(Stored dataset items)
---+---

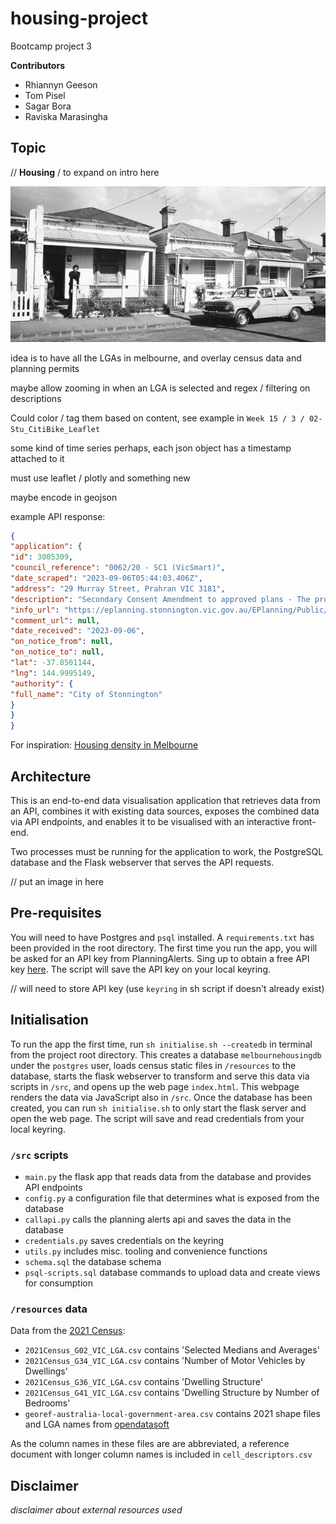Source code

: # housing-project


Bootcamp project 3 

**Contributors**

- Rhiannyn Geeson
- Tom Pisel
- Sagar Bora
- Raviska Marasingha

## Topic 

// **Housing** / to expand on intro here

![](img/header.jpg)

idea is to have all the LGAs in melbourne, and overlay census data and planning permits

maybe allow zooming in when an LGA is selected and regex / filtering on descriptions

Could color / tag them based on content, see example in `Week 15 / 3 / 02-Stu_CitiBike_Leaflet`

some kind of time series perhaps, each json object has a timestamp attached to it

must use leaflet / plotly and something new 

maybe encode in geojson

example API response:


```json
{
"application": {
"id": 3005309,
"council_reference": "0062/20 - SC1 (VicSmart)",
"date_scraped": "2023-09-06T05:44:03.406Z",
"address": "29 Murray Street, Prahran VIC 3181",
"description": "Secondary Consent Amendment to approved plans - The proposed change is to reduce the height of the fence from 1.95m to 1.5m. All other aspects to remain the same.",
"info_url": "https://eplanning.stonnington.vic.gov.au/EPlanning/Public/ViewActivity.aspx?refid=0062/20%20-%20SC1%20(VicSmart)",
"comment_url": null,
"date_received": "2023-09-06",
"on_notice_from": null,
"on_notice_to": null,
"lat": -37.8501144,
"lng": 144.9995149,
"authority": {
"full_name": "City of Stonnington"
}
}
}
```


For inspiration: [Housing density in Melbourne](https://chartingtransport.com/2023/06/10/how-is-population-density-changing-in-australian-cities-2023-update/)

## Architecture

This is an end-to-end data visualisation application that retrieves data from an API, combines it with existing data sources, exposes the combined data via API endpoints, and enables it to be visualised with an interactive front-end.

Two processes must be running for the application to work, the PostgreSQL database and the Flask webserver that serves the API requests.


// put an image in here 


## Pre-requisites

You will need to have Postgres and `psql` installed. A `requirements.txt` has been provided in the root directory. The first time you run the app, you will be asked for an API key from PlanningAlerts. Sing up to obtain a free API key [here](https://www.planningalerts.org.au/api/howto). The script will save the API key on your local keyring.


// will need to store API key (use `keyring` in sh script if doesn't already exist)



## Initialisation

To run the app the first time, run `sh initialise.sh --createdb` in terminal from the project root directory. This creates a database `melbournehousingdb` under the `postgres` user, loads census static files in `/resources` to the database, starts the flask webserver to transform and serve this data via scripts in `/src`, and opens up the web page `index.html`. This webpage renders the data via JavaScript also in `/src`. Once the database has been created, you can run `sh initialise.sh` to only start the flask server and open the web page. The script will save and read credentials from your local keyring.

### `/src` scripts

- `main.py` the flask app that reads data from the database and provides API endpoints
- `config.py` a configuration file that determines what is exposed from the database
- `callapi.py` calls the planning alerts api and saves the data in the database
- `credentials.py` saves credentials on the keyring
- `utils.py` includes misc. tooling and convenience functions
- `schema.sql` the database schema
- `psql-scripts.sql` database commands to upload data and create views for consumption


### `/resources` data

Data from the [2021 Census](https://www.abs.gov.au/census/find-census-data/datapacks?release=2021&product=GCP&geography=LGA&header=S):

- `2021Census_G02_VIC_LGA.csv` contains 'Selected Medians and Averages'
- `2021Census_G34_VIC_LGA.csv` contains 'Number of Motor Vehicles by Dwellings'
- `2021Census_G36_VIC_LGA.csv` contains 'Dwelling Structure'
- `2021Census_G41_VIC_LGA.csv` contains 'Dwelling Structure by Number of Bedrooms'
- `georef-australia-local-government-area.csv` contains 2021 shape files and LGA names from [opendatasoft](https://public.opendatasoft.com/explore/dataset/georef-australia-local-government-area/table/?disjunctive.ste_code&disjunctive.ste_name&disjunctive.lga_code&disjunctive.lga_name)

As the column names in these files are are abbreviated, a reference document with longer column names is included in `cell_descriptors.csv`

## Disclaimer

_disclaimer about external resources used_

---+---

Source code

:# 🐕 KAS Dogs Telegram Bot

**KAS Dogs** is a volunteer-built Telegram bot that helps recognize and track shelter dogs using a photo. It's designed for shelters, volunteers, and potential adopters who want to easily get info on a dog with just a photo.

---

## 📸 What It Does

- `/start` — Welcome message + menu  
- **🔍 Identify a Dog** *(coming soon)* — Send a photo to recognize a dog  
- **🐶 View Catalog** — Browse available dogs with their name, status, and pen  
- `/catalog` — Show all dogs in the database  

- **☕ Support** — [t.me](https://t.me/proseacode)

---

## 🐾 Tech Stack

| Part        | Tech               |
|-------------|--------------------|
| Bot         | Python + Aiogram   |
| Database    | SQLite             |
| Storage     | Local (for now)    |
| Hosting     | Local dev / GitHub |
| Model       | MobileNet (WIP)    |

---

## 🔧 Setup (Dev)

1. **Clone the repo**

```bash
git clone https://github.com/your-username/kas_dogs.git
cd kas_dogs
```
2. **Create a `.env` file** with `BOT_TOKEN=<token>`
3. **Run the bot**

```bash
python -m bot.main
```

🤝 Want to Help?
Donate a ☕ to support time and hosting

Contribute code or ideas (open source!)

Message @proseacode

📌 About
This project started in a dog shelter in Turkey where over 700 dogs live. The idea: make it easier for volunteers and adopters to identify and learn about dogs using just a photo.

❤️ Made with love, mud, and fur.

---+---

- _WORK INSTRUCTIONS_
Could you return exactly the stretch of the data above that starts at the line with "For inspiration: [Housing" and ends at the line with "## Pre-requisites", both lines included?

- _REPLY TO THE EXERCISE_
For inspiration: [Housing density in Melbourne](https://chartingtransport.com/2023/06/10/how-is-population-density-changing-in-australian-cities-2023-update/)

## Architecture

This is an end-to-end data visualisation application that retrieves data from an API, combines it with existing data sources, exposes the combined data via API endpoints, and enables it to be visualised with an interactive front-end.

Two processes must be running for the application to work, the PostgreSQL database and the Flask webserver that serves the API requests.


// put an image in here 


## Pre-requisites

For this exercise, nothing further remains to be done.